Il divieto al burkini non è islamofobia
Mancava soltanto l’intervento dell’Onu nel dibattito più incandescente e divisivo di questa estate: quello sul burkini, il costume integrale islamico, oggetto di divieto in più di trenta località balneari francesi. Ma come spesso accade ai piani alti del Palazzo di vetro, quando viene emesso un giudizio si preferisce sviare dal cuore del dibattito e trovare altri colpevoli. L’Alto commissario dell’Onu per i diritti dell’uomo ha salutato ieri con favore la decisione presa dal Consiglio di stato francese di sospendere l’ordinanza anti burkini di Villeneuve-Loubet, in Costa Azzurra. Ma a differenza di altre personalità politiche rincuorate dalla sentenza del più alto tribunale di giustizia amministrativa, si è spinto più in là, affermando che la decisione dei tre giudici del collegio esaminante è giusta perché i provvedimenti dei sindaci contro il burkini alimentano la “stigmatizzazione” dei musulmani. “Questi decreti non migliorano la situazione della sicurezza; tendono invece ad alimentare l’intolleranza religiosa e la stigmatizzazione delle persone di confessione musulmana in Francia, in particolare delle donne”, ha dichiarato l’Alto commissario onusiano tramite un comunicato. “I codici di abbigliamento, come i decreti anti burkini, colpiscono le donne e le ragazze in maniera sproporzionata e minano la loro autonomia, negando la loro capacità di prendere decisioni indipendenti sul modo in cui vestirsi”, ha aggiunto.
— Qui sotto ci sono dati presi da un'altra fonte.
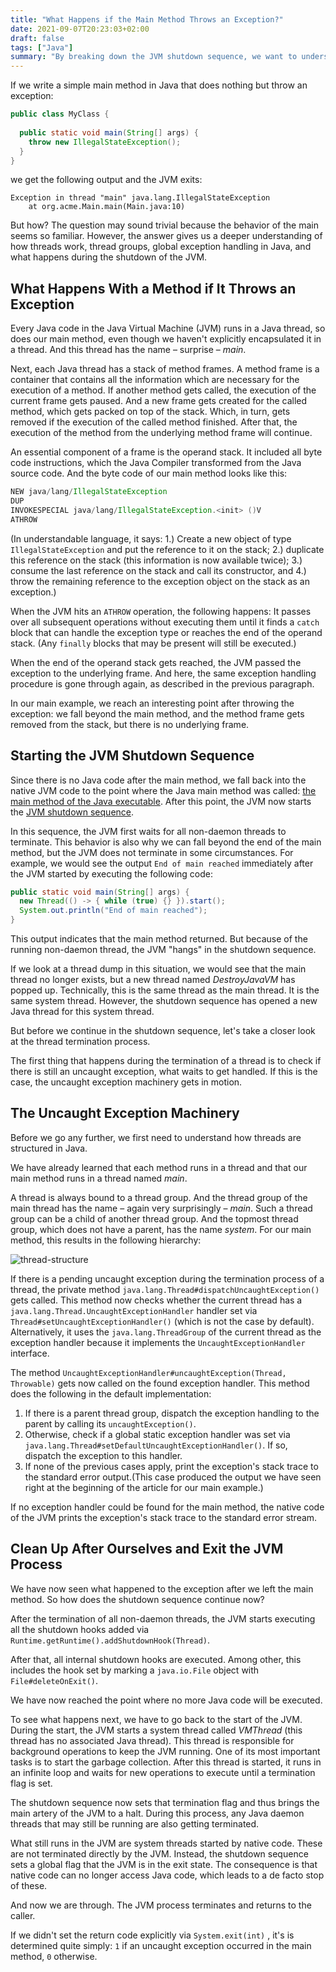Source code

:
 ```yaml
---
title: "What Happens if the Main Method Throws an Exception?"
date: 2021-09-07T20:23:03+02:00
draft: false
tags: ["Java"]
summary: "By breaking down the JVM shutdown sequence, we want to understand how Java code gets executed in threads, thread groups, global exception handling, and what else happens when we fall beyond the main method."
---
```


If we write a simple main method in Java that does nothing but throw an exception:

```java
public class MyClass {
  
  public static void main(String[] args) {
    throw new IllegalStateException();
  }
}
```

we get the following output and the JVM exits:

```
Exception in thread "main" java.lang.IllegalStateException
	at org.acme.Main.main(Main.java:10)
```

But how? The question may sound trivial because the behavior of the main seems so familiar. However, the answer gives us a deeper understanding of how threads work, thread groups, global exception handling in Java, and what happens during the shutdown of the JVM.

## What Happens With a Method if It Throws an Exception

Every Java code in the Java Virtual Machine (JVM) runs in a Java thread, so does our main method, even though we haven't explicitly encapsulated it in a thread. And this thread has the name – surprise – *main*.

Next, each Java thread has a stack of method frames. A method frame is a container that contains all the information which are necessary for the execution of a method. If another method gets called, the execution of the current frame gets paused. And a new frame gets created for the called method, which gets packed on top of the stack. Which, in turn, gets removed if the execution of the called method finished. After that, the execution of the method from the underlying method frame will continue.

An essential component of a frame is the operand stack. It included all byte code instructions, which the Java Compiler transformed from the Java source code. And the byte code of our main method looks like this:

```java
NEW java/lang/IllegalStateException
DUP
INVOKESPECIAL java/lang/IllegalStateException.<init> ()V
ATHROW
```

(In understandable language, it says: 1.) Create a new object of type `IllegalStateException` and put the reference to it on the stack; 2.) duplicate this reference on the stack (this information is now available twice); 3.) consume the last reference on the stack and call its constructor, and 4.) throw the remaining reference to the exception object on the stack as an exception.)

When the JVM hits an `ATHROW` operation, the following happens: It passes over all subsequent operations without executing them until it finds a `catch` block that can handle the exception type or reaches the end of the operand stack. (Any `finally` blocks that may be present will still be executed.) 

When the end of the operand stack gets reached, the JVM passed the exception to the underlying frame. And here, the same exception handling procedure is gone through again, as described in the previous paragraph.

In our main example, we reach an interesting point after throwing the exception: we fall beyond the main method, and the method frame gets removed from the stack, but there is no underlying frame.

## Starting the JVM Shutdown Sequence

Since there is no Java code after the main method, we fall back into the native JVM code to the point where the Java main method was called: [the main method of the Java executable](https://github.com/openjdk/jdk/blob/eec64f55870cf51746755d8fa59098a82109e826/src/java.base/share/native/libjli/java.c#L545). After this point, the JVM now starts the [JVM shutdown sequence](https://github.com/openjdk/jdk/blob/92b05fe0f41b91aa88e77473725ae92ee13b052f/src/hotspot/share/runtime/thread.cpp#L3350).

In this sequence, the JVM first waits for all non-daemon threads to terminate. This behavior is also why we can fall beyond the end of the main method, but the JVM does not terminate in some circumstances. For example, we would see the output `End of main reached` immediately after the JVM started by executing the following code:

```java
public static void main(String[] args) {
  new Thread(() -> { while (true) {} }).start();
  System.out.println("End of main reached");
}
```

This output indicates that the main method returned. But because of the running non-daemon thread, the JVM "hangs" in the shutdown sequence.

If we look at a thread dump in this situation, we would see that the main thread no longer exists, but a new thread named *DestroyJavaVM* has popped up. Technically, this is the same thread as the main thread. It is the same system thread. However, the shutdown sequence has opened a new Java thread for this system thread.

But before we continue in the shutdown sequence, let's take a closer look at the thread termination process.

The first thing that happens during the termination of a thread is to check if there is still an uncaught exception, what waits to get handled. If this is the case, the uncaught exception machinery gets in motion.

## The Uncaught Exception Machinery

Before we go any further, we first need to understand how threads are structured in Java.

We have already learned that each method runs in a thread and that our main method runs in a thread named *main*. 

A thread is always bound to a thread group. And the thread group of the main thread has the name – again very surprisingly – *main*. Such a thread group can be a child of another thread group. And the topmost thread group, which does not have a parent, has the name *system*. For our main method, this results in the following hierarchy:

![thread-structure](/Users/marcel/Downloads/thread-structure.svg)

If there is a pending uncaught exception during the termination process of a thread, the private method `java.lang.Thread#dispatchUncaughtException()` gets called. This method now checks whether the current thread has a `java.lang.Thread.UncaughtExceptionHandler` handler set via `Thread#setUncaughtExceptionHandler()` (which is not the case by default). Alternatively, it uses the `java.lang.ThreadGroup` of the current thread as the exception handler because it implements the `UncaughtExceptionHandler` interface.

The method `UncaughtExceptionHandler#uncaughtException(Thread, Throwable)` gets now called on the found exception handler. This method does the following in the default implementation:

1. If there is a parent thread group, dispatch the exception handling to the parent by calling its `uncaughtException()`.
2. Otherwise, check if a global static exception handler was set via `java.lang.Thread#setDefaultUncaughtExceptionHandler()`. If so, dispatch the exception to this handler. 
3. If none of the previous cases apply, print the exception's stack trace to the standard error output.(This case produced the output we have seen right at the beginning of the article for our main example.)

If no exception handler could be found for the main method, the native code of the JVM prints the exception's stack trace to the standard error stream.

## Clean Up After Ourselves and Exit the JVM Process

We have now seen what happened to the exception after we left the main method. So how does the shutdown sequence continue now?

After the termination of all non-daemon threads, the JVM starts executing all the shutdown hooks added via `Runtime.getRuntime().addShutdownHook(Thread)`.

After that, all internal shutdown hooks are executed. Among other, this includes the hook set by marking a `java.io.File` object with `File#deleteOnExit()`.

We have now reached the point where no more Java code will be executed. 

To see what happens next, we have to go back to the start of the JVM. During the start, the JVM starts a system thread called _VMThread_ (this thread has no associated Java thread). This thread is responsible for background operations to keep the JVM running. One of its most important tasks is to start the garbage collection. After this thread is started, it runs in an infinite loop and waits for new operations to execute until a termination flag is set.

The shutdown sequence now sets that termination flag and thus brings the main artery of the JVM to a halt. During this process, any Java daemon threads that may still be running are also getting terminated.

What still runs in the JVM are system threads started by native code. These are not terminated directly by the JVM. Instead, the shutdown sequence sets a global flag that the JVM is in the exit state. The consequence is that native code can no longer access Java code, which leads to a de facto stop of these.

And now we are through. The JVM process terminates and returns to the caller.

If we didn't set the return code explicitly via  `System.exit(int)` , it's is determined quite simply: `1` if an uncaught exception occurred in the main method, `0` otherwise.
Secondo gli standard internazionali dei diritti dell’uomo, spiegano dal Palazzo di vetro, i limiti alla libertà di ogni persona di manifestare la propria religione e le proprie convinzioni, compresa la scelta degli abiti da indossare, “sono autorizzati solo in circostanze molto specifiche, come la protezione della sicurezza pubblica, dell’ordine pubblico, della sanità pubblica e della morale”. In più, le misure adottate in nome dell’ordine pubblico devono essere appropriate, necessarie e proporzionate, sottolinea l’Onu nel suo comunicato. Siamo d’accordo, ma se poi nello stesso comunicato si spiega che con la sentenza del Consiglio di stato si è messo fine alla “stigmatizzazione” dei musulmani allora si sbaglia bersaglio. Un conto è salutare positivamente una sentenza che sospende un decreto che minaccia le libertà individuali, ben altra cosa è tirare fuori la solita cantilena dell’islamofobia per mettere il bavaglio a chi pone in discussione alcuni aspetti dell’islam.